____ Records

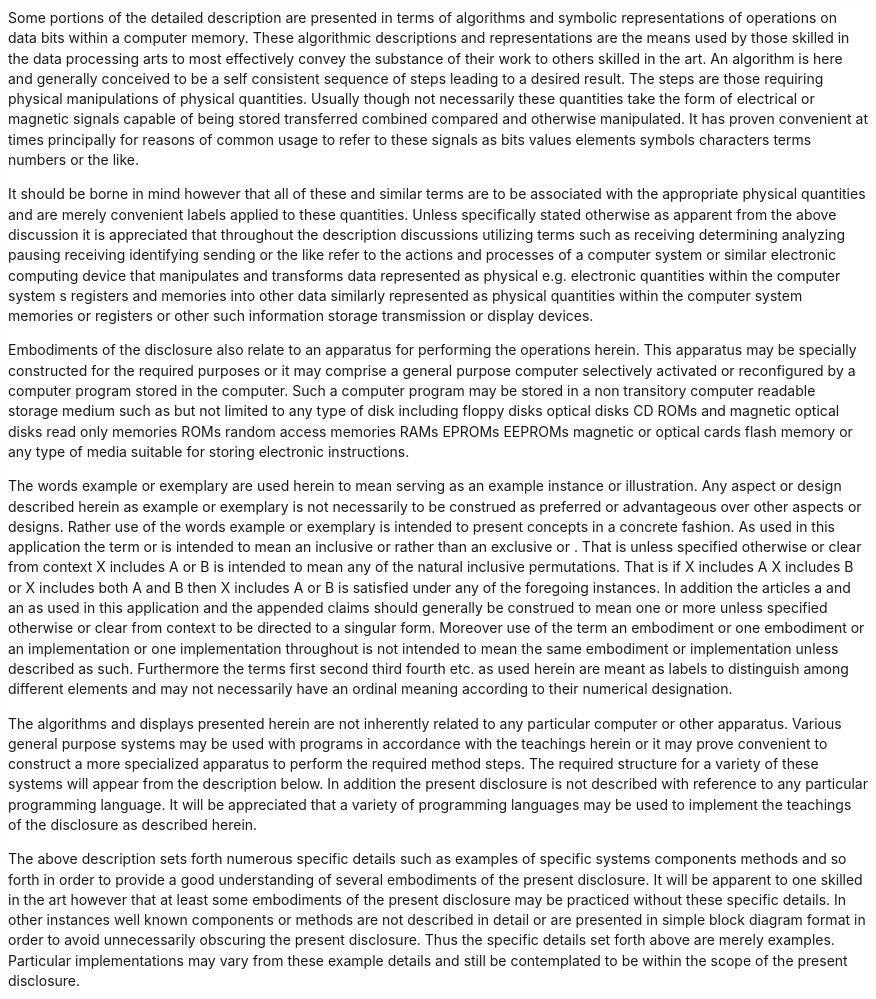 Some portions of the detailed description are presented in terms of algorithms and symbolic representations of operations on data bits within a computer memory. These algorithmic descriptions and representations are the means used by those skilled in the data processing arts to most effectively convey the substance of their work to others skilled in the art. An algorithm is here and generally conceived to be a self consistent sequence of steps leading to a desired result. The steps are those requiring physical manipulations of physical quantities. Usually though not necessarily these quantities take the form of electrical or magnetic signals capable of being stored transferred combined compared and otherwise manipulated. It has proven convenient at times principally for reasons of common usage to refer to these signals as bits values elements symbols characters terms numbers or the like.

It should be borne in mind however that all of these and similar terms are to be associated with the appropriate physical quantities and are merely convenient labels applied to these quantities. Unless specifically stated otherwise as apparent from the above discussion it is appreciated that throughout the description discussions utilizing terms such as receiving determining analyzing pausing receiving identifying sending or the like refer to the actions and processes of a computer system or similar electronic computing device that manipulates and transforms data represented as physical e.g. electronic quantities within the computer system s registers and memories into other data similarly represented as physical quantities within the computer system memories or registers or other such information storage transmission or display devices.

Embodiments of the disclosure also relate to an apparatus for performing the operations herein. This apparatus may be specially constructed for the required purposes or it may comprise a general purpose computer selectively activated or reconfigured by a computer program stored in the computer. Such a computer program may be stored in a non transitory computer readable storage medium such as but not limited to any type of disk including floppy disks optical disks CD ROMs and magnetic optical disks read only memories ROMs random access memories RAMs EPROMs EEPROMs magnetic or optical cards flash memory or any type of media suitable for storing electronic instructions.

The words example or exemplary are used herein to mean serving as an example instance or illustration. Any aspect or design described herein as example or exemplary is not necessarily to be construed as preferred or advantageous over other aspects or designs. Rather use of the words example or exemplary is intended to present concepts in a concrete fashion. As used in this application the term or is intended to mean an inclusive or rather than an exclusive or . That is unless specified otherwise or clear from context X includes A or B is intended to mean any of the natural inclusive permutations. That is if X includes A X includes B or X includes both A and B then X includes A or B is satisfied under any of the foregoing instances. In addition the articles a and an as used in this application and the appended claims should generally be construed to mean one or more unless specified otherwise or clear from context to be directed to a singular form. Moreover use of the term an embodiment or one embodiment or an implementation or one implementation throughout is not intended to mean the same embodiment or implementation unless described as such. Furthermore the terms first second third fourth etc. as used herein are meant as labels to distinguish among different elements and may not necessarily have an ordinal meaning according to their numerical designation.

The algorithms and displays presented herein are not inherently related to any particular computer or other apparatus. Various general purpose systems may be used with programs in accordance with the teachings herein or it may prove convenient to construct a more specialized apparatus to perform the required method steps. The required structure for a variety of these systems will appear from the description below. In addition the present disclosure is not described with reference to any particular programming language. It will be appreciated that a variety of programming languages may be used to implement the teachings of the disclosure as described herein.

The above description sets forth numerous specific details such as examples of specific systems components methods and so forth in order to provide a good understanding of several embodiments of the present disclosure. It will be apparent to one skilled in the art however that at least some embodiments of the present disclosure may be practiced without these specific details. In other instances well known components or methods are not described in detail or are presented in simple block diagram format in order to avoid unnecessarily obscuring the present disclosure. Thus the specific details set forth above are merely examples. Particular implementations may vary from these example details and still be contemplated to be within the scope of the present disclosure.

________

▸ What the task asks: Repeat the material above precisely as it appears, omitting the images it contains.

▸ Result of the task:
 Some portions of the detailed description are presented in terms of algorithms and symbolic representations of operations on data bits within a computer memory. These algorithmic descriptions and representations are the means used by those skilled in the data processing arts to most effectively convey the substance of their work to others skilled in the art. An algorithm is here and generally conceived to be a self consistent sequence of steps leading to a desired result. The steps are those requiring physical manipulations of physical quantities. Usually though not necessarily these quantities take the form of electrical or magnetic signals capable of being stored transferred combined compared and otherwise manipulated. It has proven convenient at times principally for reasons of common usage to refer to these signals as bits values elements symbols characters terms numbers or the like.

It should be borne in mind however that all of these and similar terms are to be associated with the appropriate physical quantities and are merely convenient labels applied to these quantities. Unless specifically stated otherwise as apparent from the above discussion it is appreciated that throughout the description discussions utilizing terms such as receiving determining analyzing pausing receiving identifying sending or the like refer to the actions and processes of a computer system or similar electronic computing device that manipulates and transforms data represented as physical e.g. electronic quantities within the computer system s registers and memories into other data similarly represented as physical quantities within the computer system memories or registers or other such information storage transmission or display devices.

Embodiments of the disclosure also relate to an apparatus for performing the operations herein. This apparatus may be specially constructed for the required purposes or it may comprise a general purpose computer selectively activated or reconfigured by a computer program stored in the computer. Such a computer program may be stored in a non transitory computer readable storage medium such as but not limited to any type of disk including floppy disks optical disks CD ROMs and magnetic optical disks read only memories ROMs random access memories RAMs EPROMs EEPROMs magnetic or optical cards flash memory or any type of media suitable for storing electronic instructions.

The words example or exemplary are used herein to mean serving as an example instance or illustration. Any aspect or design described herein as example or exemplary is not necessarily to be construed as preferred or advantageous over other aspects or designs. Rather use of the words example or exemplary is intended to present concepts in a concrete fashion. As used in this application the term or is intended to mean an inclusive or rather than an exclusive or . That is unless specified otherwise or clear from context X includes A or B is intended to mean any of the natural inclusive permutations. That is if X includes A X includes B or X includes both A and B then X includes A or B is satisfied under any of the foregoing instances. In addition the articles a and an as used in this application and the appended claims should generally be construed to mean one or more unless specified otherwise or clear from context to be directed to a singular form. Moreover use of the term an embodiment or one embodiment or an implementation or one implementation throughout is not intended to mean the same embodiment or implementation unless described as such. Furthermore the terms first second third fourth etc. as used herein are meant as labels to distinguish among different elements and may not necessarily have an ordinal meaning according to their numerical designation.

The algorithms and displays presented herein are not inherently related to any particular computer or other apparatus. Various general purpose systems may be used with programs in accordance with the teachings herein or it may prove convenient to construct a more specialized apparatus to perform the required method steps. The required structure for a variety of these systems will appear from the description below. In addition the present disclosure is not described with reference to any particular programming language. It will be appreciated that a variety of programming languages may be used to implement the teachings of the disclosure as described herein.

The above description sets forth numerous specific details such as examples of specific systems components methods and so forth in order to provide a good understanding of several embodiments of the present disclosure. It will be apparent to one skilled in the art however that at least some embodiments of the present disclosure may be practiced without these specific details. In other instances well known components or methods are not described in detail or are presented in simple block diagram format in order to avoid unnecessarily obscuring the present disclosure. Thus the specific details set forth above are merely examples. Particular implementations may vary from these example details and still be contemplated to be within the scope of the present disclosure.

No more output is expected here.